Multi-anode detector with increased dynamic range for time-of-flight mass spectrometers with counting data acquisition

Abstract

A new detection scheme for time-of-flight mass spectrometers is disclosed. This detection scheme allows extending the dynamic range of spectrometers operating with a counting technique (TDC). The extended dynamic range is achieved by constructing a multiple anode detector wherein the individual anodes detect different fractions of the incoming particles. Different anode fractions are achieved by varying the size, physical location, and electrical/magnetic fields of the various anodes. An anode with a small anode fraction avoids saturation and allows an ion detector to render an accurate count of ions even for abundant species.

Description

BACKGROUND OF THE INVENTION

1. Field of the Invention

The present invention is useful in time-of-flight mass spectrometry (TOFMS), a method for qualitative and quantitative chemical analysis. Many TOFMS work with counting techniques, in which case the dynamic range of the analysis is strongly limited by the measuring time and the cycle repetition rate. This invention describes a detection method to increase the dynamic range of elemental-, isotopic-, or molecular analysis with counting techniques.
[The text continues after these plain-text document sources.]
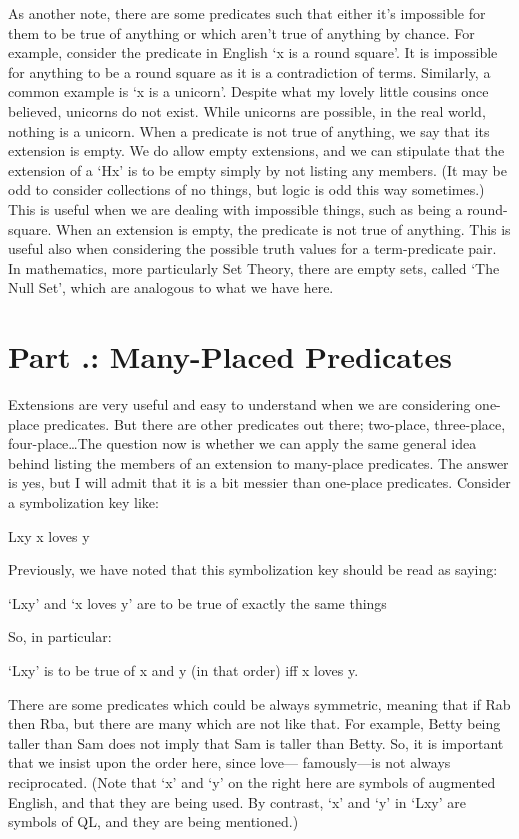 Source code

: As another note, there are some predicates such that either it's impossible for them to be true of anything or which aren't true of anything by chance. For example, consider the predicate in English ‘x is a round square’. It is impossible for anything to be a round square as it is a contradiction of terms. Similarly, a common example is ‘x is a unicorn'. Despite what my lovely little cousins once believed, unicorns do not exist. While unicorns are possible, in the real world, nothing is a unicorn. When a predicate is not true of anything, we say that its extension is empty. We do allow empty extensions, and we can stipulate that the extension of a ‘Hx’ is to be empty simply by not listing any members. (It may be odd to consider collections of no things, but logic is odd this way sometimes.) This is useful when we are dealing with impossible things, such as being a round-square. When an extension is empty, the predicate is not true of anything. This is useful also when considering the possible truth values for a term-predicate pair. In mathematics, more particularly Set Theory, there are empty sets, called ‘The Null Set', which are analogous to what we have here.
\section{Part \thechapcount.\theseccount: Many-Placed Predicates}\label{s.manyplaced}
Extensions are very useful and easy to understand when we are considering one-place predicates. But there are other predicates out there; two-place, three-place, four-place\ldots  The question now is whether we can apply the same general idea behind listing the members of an extension to many-place predicates. The answer is yes, but I will admit that it is a bit messier than one-place predicates. Consider a symbolization key like:
\begin{ekey}
\item[Lxy] x loves y
\end{ekey}
Previously, we have noted that this symbolization key should be read as saying:
\begin{center}
‘Lxy’ and ‘x loves y’ are to be true of exactly the same things
\end{center}
So, in particular:
\begin{center}
‘Lxy’ is to be true of x and y (in that order) iff x loves y.
\end{center}
There are some predicates which could be always symmetric, meaning that if Rab then Rba, but there are many which are not like that. For example, Betty being taller than Sam does not imply that Sam is taller than Betty. So, it is important that we insist upon the order here, since love— famously—is not always reciprocated. (Note that ‘x’ and ‘y’ on the right here are symbols of augmented English, and that they are being used. By contrast, ‘x’ and ‘y’ in ‘Lxy’ are symbols of QL, and they are being mentioned.)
2. Description of the Prior Art

Definition of Terms

• Anode: The part of a particle detector, which receives the electrons from the electron multiplier.
• Anode Fraction: The fraction of the total amount of particles, which is detected by a specific anode.
• Single Signal: The signal pulse produced by a detector when a single particle hits the detector. A counting electronics counts the single signals and their arrival.
• Signal: A superposition of single signals, caused by particles of one specie hitting the detector within a very short time.

DESCRIPTION

Time-of-flight mass spectrometers (TOFMS, see FIG. 1) allow the acquisition of wide-range mass spectra at high speeds because all masses are recorded simultaneously. Most TOFMS work in a cyclic mode. In each cycle, a certain number of particles (up to several thousand) are extracted and traverse a flight section towards a detector. Each particle's time-of-flight is recorded to deliver information about its mass. Thus, in each cycle, a complete time spectrum is recorded and added to a histogram. The repetition rate of this cycle is commonly in the range of 1 to 50 kHz.
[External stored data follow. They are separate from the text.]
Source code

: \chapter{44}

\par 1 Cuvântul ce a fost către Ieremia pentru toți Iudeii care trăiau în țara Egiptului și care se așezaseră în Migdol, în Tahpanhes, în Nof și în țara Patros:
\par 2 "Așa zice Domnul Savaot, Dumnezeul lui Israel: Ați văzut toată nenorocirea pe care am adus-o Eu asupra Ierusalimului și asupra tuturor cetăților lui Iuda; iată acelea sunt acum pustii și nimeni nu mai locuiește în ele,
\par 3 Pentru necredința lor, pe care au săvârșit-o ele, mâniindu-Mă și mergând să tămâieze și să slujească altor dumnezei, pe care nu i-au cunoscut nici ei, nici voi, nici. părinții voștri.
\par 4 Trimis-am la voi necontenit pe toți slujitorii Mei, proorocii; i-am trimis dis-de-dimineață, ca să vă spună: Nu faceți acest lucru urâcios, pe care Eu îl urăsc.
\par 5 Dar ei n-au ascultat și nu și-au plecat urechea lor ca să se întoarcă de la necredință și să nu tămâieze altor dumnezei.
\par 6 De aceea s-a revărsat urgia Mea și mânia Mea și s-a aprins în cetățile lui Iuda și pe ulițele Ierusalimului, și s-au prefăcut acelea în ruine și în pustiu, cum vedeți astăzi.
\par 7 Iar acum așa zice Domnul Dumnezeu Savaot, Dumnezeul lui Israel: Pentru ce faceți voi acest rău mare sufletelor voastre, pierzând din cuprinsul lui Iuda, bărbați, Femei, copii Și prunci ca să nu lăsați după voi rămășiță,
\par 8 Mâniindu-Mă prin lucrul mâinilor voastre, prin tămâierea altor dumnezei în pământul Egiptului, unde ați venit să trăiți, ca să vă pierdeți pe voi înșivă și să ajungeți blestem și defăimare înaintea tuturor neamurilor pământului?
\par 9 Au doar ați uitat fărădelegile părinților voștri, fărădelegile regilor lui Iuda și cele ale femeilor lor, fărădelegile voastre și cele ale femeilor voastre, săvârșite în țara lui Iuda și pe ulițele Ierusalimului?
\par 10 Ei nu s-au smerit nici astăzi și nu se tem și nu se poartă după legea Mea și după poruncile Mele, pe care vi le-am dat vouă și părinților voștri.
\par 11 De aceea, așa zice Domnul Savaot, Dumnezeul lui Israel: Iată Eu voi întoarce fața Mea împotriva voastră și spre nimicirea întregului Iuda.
If several particles of one specie are extracted in one cycle, these particles will arrive at the detector within a very short time period (as short as 1 nanosecond). When using an analog detection scheme (transient recorder, oscilloscope) this does not cause a problem because these detection schemes deliver a signal which is proportional to the number of particles arriving within a certain sampling time. However, when a counting detection scheme is used (time-to-digital converter, TDC), the electronics cannot distinguish two or more particles of the same specie arriving simultaneously at the detector. Additionally, most TDCs have dead times (typically 20 nanoseconds), which prevent the detection of more than one particle or each mass in one extraction cycle.

For example, when analyzing an air sample with 12 particles per cycle, there will be approximately ten nitrogen molecules (80% N₂ in air, mass=28 amu) per extraction cycle. These ten N₂ particles will hit the detector within 2 nanoseconds (in a TOFMS of good resolving power). Even a fast TDC with only 0.5 nanoseconds timing resolution and no deadtime will not be able to detect all these particles because only one signal can be recorded each 0.5 nanoseconds. The detection system gets saturated at this intense peak. FIG. 2 shows these ten particles 5 of mass 28 amu impinging a detector of prior art. The TDC will register only the first of all these ten particles. Therefore peaks for abundant specie (N₂ and O₂) are artificially small and are recorded too early because only the first particle is registered. This effect is termed “saturation.” FIG. 9 shows the effects of saturation on the spectrum peaks for N₂ and O₂. To give a better overview, three different scalings of the same spectrum are shown. The abundance should be 78% N₂, 21% O₂ and 1% Ar. As shown in FIG. 9, the N₂ peak and the O₂ peak are much too small compared to the Ar peak which is not saturated (top and bottom panel). Saturation is so strong that there are virtually no counts during the dead time of approximately 20 nanoseconds registered (middle panel).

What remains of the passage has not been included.